Mills River Area - Pisgah National Forest


Suspension bridge over the Mills River

The Mills River area is the largest in the Pisgah Ranger District. Trails in this area tend to be less popular, more remote, and less traveled than their counterparts over the ridge in either Bent Creek or Davidson River. Two main watercourses flow through the area - the North and South Mills River, which join together near the town of Mills River further East. These rivers drain the south side of the Pisgah Ridge, which sports the highest elevations in the Mills River area (up to over 5000' on Laurel Mountain). Much of the area is composed of the lower ridges between the Bent Creek and Davidson River areas, however.

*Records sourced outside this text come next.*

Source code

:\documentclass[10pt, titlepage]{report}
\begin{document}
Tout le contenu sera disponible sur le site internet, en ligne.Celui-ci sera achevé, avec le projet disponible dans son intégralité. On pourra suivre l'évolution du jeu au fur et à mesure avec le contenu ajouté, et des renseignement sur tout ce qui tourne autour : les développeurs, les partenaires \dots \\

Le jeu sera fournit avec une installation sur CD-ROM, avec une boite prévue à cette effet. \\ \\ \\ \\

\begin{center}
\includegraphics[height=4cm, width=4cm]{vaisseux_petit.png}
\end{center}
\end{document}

The North Mills River Recreation Area - the only developed recreation area in Mills River - is a fairly popular day use area at the edge of the National Forest boundary. The area is is separated from Bent Creek by the Pisgah Ridge itself and the Blue Ridge Parkway, but a gravel road connects the two areas. It's separated from the Davidson River drainage by Rich Mountain and Black Mountain, but another forest road connects the two areas. Funneltop Mountain, a landmark easily visible from the Blue Ridge Parkway, sits right in the middle of the Mills River Trailhead area between the North and South Mills Rivers.

Hiking Trails

A vast selection of trails lie within this Trailhead area. Starting in the North from the road connecting Bent Creek and North Mills River Recreation Area, a short spur road leads southwest to the Trace Ridge Trailhead. Two nice trails - Bear Branch and Bad Fork - can be accessed from near this intersection. At the end of the spur is the Forest Service's official Trace Ridge trailhead parking area, which is popular with hikers, mountain bikers, and fishermen. From there, the Trace Ridge, Fletcher Creek, and North Mills River trails connect to the longer Big Creek and Middle Fork trails. And those lead all the way up to the Blue Ridge Parkway.

The South Mills River trail makes many crossings of the river without bridges.

To the south lies (not surprisingly) the South Mills River. This river is rugged and wild, with many excellent trails criss-crossing the gorge and mountains through which it runs, such as the South Mills River, Mullinax, and Squirrel Gap trails. Several of these trails can be accessed from the Forest Service's official Turkeypen trailhead parking area. From here, there are connections with trails in the Davidson River area, making for excellent epic loops and backpacking trips.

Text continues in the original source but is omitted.